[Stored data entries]
● ● ● ●

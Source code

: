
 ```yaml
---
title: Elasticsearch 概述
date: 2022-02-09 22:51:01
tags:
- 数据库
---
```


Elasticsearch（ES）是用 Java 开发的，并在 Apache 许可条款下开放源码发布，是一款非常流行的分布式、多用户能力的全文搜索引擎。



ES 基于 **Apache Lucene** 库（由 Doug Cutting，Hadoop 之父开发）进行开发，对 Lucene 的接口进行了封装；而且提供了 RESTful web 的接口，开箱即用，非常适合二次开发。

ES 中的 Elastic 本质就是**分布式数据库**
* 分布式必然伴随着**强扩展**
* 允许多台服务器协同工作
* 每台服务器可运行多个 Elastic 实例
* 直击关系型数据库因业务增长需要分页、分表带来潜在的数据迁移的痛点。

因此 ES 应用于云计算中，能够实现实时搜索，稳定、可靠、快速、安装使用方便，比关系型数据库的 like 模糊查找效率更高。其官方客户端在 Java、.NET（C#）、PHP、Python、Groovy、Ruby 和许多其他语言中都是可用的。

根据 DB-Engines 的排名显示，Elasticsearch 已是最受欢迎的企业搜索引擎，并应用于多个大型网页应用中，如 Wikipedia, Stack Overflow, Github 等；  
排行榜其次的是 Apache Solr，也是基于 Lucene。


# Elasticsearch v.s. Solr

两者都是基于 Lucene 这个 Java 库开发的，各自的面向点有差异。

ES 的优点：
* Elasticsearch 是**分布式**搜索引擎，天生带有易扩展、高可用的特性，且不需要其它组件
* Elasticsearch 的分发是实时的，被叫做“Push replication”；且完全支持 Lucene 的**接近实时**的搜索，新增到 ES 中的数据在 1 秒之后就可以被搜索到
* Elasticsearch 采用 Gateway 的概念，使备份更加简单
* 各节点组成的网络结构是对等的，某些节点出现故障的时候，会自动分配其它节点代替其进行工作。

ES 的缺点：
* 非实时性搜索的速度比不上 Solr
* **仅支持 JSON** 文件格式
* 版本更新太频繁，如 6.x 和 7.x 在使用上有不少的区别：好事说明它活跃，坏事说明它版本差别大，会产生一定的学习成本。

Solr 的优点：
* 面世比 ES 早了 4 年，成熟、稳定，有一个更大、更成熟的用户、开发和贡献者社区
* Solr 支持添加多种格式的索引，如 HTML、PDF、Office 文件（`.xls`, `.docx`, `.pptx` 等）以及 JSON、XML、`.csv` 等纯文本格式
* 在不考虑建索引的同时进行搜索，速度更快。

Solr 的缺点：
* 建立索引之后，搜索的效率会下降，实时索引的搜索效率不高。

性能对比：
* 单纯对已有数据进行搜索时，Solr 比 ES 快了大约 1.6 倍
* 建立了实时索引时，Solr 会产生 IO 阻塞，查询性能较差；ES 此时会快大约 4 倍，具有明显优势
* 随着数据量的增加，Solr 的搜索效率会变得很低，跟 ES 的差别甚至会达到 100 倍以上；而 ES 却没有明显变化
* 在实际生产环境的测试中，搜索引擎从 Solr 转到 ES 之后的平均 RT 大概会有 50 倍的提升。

● ● ● ●

Go through the records above and copy each one exactly.

Source code

:
 ```yaml
---
title: Elasticsearch 概述
date: 2022-02-09 22:51:01
tags:
- 数据库
---
```


Elasticsearch（ES）是用 Java 开发的，并在 Apache 许可条款下开放源码发布，是一款非常流行的分布式、多用户能力的全文搜索引擎。



ES 基于 **Apache Lucene** 库（由 Doug Cutting，Hadoop 之父开发）进行开发，对 Lucene 的接口进行了封装；而且提供了 RESTful web 的接口，开箱即用，非常适合二次开发。

ES 中的 Elastic 本质就是**分布式数据库**
* 分布式必然伴随着**强扩展**
* 允许多台服务器协同工作
* 每台服务器可运行多个 Elastic 实例
* 直击关系型数据库因业务增长需要分页、分表带来潜在的数据迁移的痛点。

因此 ES 应用于云计算中，能够实现实时搜索，稳定、可靠、快速、安装使用方便，比关系型数据库的 like 模糊查找效率更高。其官方客户端在 Java、.NET（C#）、PHP、Python、Groovy、Ruby 和许多其他语言中都是可用的。

根据 DB-Engines 的排名显示，Elasticsearch 已是最受欢迎的企业搜索引擎，并应用于多个大型网页应用中，如 Wikipedia, Stack Overflow, Github 等；  
排行榜其次的是 Apache Solr，也是基于 Lucene。


# Elasticsearch v.s. Solr

两者都是基于 Lucene 这个 Java 库开发的，各自的面向点有差异。

ES 的优点：
* Elasticsearch 是**分布式**搜索引擎，天生带有易扩展、高可用的特性，且不需要其它组件
* Elasticsearch 的分发是实时的，被叫做“Push replication”；且完全支持 Lucene 的**接近实时**的搜索，新增到 ES 中的数据在 1 秒之后就可以被搜索到
* Elasticsearch 采用 Gateway 的概念，使备份更加简单
* 各节点组成的网络结构是对等的，某些节点出现故障的时候，会自动分配其它节点代替其进行工作。

ES 的缺点：
* 非实时性搜索的速度比不上 Solr
* **仅支持 JSON** 文件格式
* 版本更新太频繁，如 6.x 和 7.x 在使用上有不少的区别：好事说明它活跃，坏事说明它版本差别大，会产生一定的学习成本。

Solr 的优点：
* 面世比 ES 早了 4 年，成熟、稳定，有一个更大、更成熟的用户、开发和贡献者社区
* Solr 支持添加多种格式的索引，如 HTML、PDF、Office 文件（`.xls`, `.docx`, `.pptx` 等）以及 JSON、XML、`.csv` 等纯文本格式
* 在不考虑建索引的同时进行搜索，速度更快。

Solr 的缺点：
* 建立索引之后，搜索的效率会下降，实时索引的搜索效率不高。

性能对比：
* 单纯对已有数据进行搜索时，Solr 比 ES 快了大约 1.6 倍
* 建立了实时索引时，Solr 会产生 IO 阻塞，查询性能较差；ES 此时会快大约 4 倍，具有明显优势
* 随着数据量的增加，Solr 的搜索效率会变得很低，跟 ES 的差别甚至会达到 100 倍以上；而 ES 却没有明显变化
* 在实际生产环境的测试中，搜索引擎从 Solr 转到 ES 之后的平均 RT 大概会有 50 倍的提升。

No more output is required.